The findings with respect to Australia’s involvement are clear. In contrast to the many public statements issued by the Australian government, which denied any official involvement or support, Australia was, put simply, deeply enmeshed in the Bougainville conflict. Indeed, it would not be overstating matters to suggest that but for the Australian government’s role, the war would not have occurred, or at the very least it would not have reached the bloody crescendo it did, where between 10,000 and 20,000 people died.
The corroborated evidence, in this respect, is damning.
When customary landowners employed industrial sabotage to close the mine, and then began organising into guerrilla bands – prompted by punitive paramilitary operations by police mobile squad units – Australia placed its considerable weight on the PNG government to implement an expansive counterinsurgency operation.
A senior diplomat in the Australian High Commission recalls, ‘we were certainly pushing them … to get more troops over there and that sort of thing. Ben Sabumei was the [PNG Defence] Minister, and I used to see him all the time saying, “get your people over there”’.
Australia wanted to demonstrate to its allies, particularly the US, that it could underwrite stability in the South Pacific region and ward off trouble on its patch. Critically, this strategic role was being leveraged by Australian officials to buttress a range of international objectives, like US backing for regional trade forums.
However, to complicate matters, Papua New Guinea’s defence force (PNGDF) was unprepared for a major contingency – the burden fell on Australia to underwrite the offensive operation.
The assistance provided was expansive. A senior Australian Defence Force (ADF) officer stationed in PNG recalls, ‘I mean the logistic support that we supplied to the PNGDF during that time was very large and significant, without our support they couldn’t have done what they did’.
He continues, ‘we’d be training them at training camps, we’d be supplying them with weapons, we’d be supplying them with uniforms, everything. And then we’d say these companies are now fit to be used, let’s send them now to Bougainville. We’d even fly them to Bougainville for god’s sake, so we would facilitate everything’.
When PNG’s military struggled to counteract the growing strength of the rebel contingent, ADF officers became directly involved in planning offensive operations: ‘I don’t think it is stretching the point too much to say that XXXX [ADF Officer on loan to the PNGDF] and a few others, and we were included in this [ADF staff at the Australian High Commission], started to devise an operation to win back Bougainville. Which was to start by getting back Buka, getting Buka, and then working to expand your bases, thereby winning it [Bougainville] back in a military sense, when it was in total darkness, the case was totally hopeless’.
Back in Canberra Australia’s Foreign Minister denied involvement and underlined his government’s inability to verify allegations of PNGDF war crimes.
For those directly involved, there was no confusion, ‘the ADF, we had people in positions in both the constabulary and the PNGDF, so we knew very well what was going on. Let’s not be too cute or naive about it, that’s the reality about life. So we had good knowledge about what was going on’.

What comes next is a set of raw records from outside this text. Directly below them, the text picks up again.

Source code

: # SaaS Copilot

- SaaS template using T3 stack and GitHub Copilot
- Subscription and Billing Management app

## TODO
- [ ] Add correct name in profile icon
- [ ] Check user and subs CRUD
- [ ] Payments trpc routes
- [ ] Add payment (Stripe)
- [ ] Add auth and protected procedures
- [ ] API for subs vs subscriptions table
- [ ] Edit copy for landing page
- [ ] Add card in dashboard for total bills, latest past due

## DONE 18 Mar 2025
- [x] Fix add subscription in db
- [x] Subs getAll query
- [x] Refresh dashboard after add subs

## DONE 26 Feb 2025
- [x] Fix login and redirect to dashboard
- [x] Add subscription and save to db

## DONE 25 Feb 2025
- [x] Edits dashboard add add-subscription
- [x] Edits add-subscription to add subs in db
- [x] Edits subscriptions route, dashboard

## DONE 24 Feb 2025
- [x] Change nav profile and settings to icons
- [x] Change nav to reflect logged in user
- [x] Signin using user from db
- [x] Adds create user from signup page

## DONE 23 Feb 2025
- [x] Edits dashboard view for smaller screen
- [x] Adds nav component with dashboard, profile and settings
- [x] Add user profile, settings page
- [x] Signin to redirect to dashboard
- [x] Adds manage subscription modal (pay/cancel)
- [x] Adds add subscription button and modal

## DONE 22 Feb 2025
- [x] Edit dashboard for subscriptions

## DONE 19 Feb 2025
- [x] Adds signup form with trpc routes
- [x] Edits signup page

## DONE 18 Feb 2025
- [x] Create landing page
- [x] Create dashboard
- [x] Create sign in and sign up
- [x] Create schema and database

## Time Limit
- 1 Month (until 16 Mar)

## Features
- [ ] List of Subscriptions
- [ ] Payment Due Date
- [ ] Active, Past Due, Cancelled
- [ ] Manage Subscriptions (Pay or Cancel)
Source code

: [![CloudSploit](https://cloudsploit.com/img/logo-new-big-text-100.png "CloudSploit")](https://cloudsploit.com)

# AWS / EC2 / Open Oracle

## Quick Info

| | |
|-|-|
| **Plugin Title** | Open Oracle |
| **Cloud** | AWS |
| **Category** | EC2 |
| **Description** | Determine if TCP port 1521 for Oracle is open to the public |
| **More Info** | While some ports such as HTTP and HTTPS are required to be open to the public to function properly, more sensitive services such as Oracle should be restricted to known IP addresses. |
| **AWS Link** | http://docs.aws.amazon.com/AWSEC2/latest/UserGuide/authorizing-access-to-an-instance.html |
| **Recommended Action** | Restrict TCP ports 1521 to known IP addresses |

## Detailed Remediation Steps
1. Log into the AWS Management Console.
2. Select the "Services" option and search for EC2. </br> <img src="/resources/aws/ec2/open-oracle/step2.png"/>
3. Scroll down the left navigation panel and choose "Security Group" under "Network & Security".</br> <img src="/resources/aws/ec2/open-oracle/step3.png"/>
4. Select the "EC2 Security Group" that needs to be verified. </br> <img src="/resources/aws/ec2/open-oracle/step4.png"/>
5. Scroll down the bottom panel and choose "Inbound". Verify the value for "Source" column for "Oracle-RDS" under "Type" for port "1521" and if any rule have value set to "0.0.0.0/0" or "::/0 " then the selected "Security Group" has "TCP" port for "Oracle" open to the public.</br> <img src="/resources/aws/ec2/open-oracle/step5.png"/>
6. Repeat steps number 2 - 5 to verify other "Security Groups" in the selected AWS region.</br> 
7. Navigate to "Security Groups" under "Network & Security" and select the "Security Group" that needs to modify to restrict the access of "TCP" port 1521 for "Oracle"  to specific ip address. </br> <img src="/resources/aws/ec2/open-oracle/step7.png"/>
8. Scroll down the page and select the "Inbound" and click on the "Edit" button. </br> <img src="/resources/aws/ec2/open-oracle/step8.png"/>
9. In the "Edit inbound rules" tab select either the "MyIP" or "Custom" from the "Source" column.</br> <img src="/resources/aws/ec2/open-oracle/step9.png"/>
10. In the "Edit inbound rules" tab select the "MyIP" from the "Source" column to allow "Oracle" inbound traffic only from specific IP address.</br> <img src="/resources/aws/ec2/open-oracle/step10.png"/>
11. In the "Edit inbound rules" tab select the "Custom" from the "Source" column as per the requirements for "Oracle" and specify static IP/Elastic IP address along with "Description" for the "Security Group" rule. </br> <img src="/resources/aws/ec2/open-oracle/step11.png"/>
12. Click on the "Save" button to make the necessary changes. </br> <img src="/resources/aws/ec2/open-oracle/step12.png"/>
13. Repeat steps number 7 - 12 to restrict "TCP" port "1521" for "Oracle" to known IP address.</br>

For twenty years now the Bougainville conflict has been known as PNG’s war. It was also Australia’s war. But it was a covert war waged behind a veil of secrecy and innuendo.
And, as a direct result of Australia’s involvement, thousands of innocent people died under horrendous conditions – executed by death squads, raped by masked paramilitaries, homes torched, children mortared, women disembowelled. This was occurring on Australia’s doorstep with the support and connivance of the Commonwealth government.
Of course, officials involved in the organisation of these covert operations were concerned Australia’s involvement would become public – a fact which would have generated enormous domestic difficulties – so, extensive efforts were made to both restrict the supply of information, monitor human rights activists, and discredit allegations emanating from Bougainville.
On occasions there were slips. Like when the PNGDF Colonel, Leo Nuia, admitted to the Australian Broadcasting Commission that his ‘boys’ had executed six civilians and then dumped their bodies out of an Australian helicopter (indeed PNG’s air operations was, at the time, headed by an ADF officer, such was the integration of the forces).
The Australian government was incensed by the public admission, recalls one PNG Minister, ‘I got dirty phone calls from the Australian government. I don’t know why he had to tell the ABC, he didn’t have to tell them. I mean I thought it was a good media relations exercise, I approved them to go. I guess I didn’t pull aside Nuia and say listen these are the things you don’t say’.
Bougainville still suffers the lingering effects of these crimes. Every day is a struggle for the war’s survivors, who bear the mental and physical scars and must face, daily, the looming void of lost loved ones.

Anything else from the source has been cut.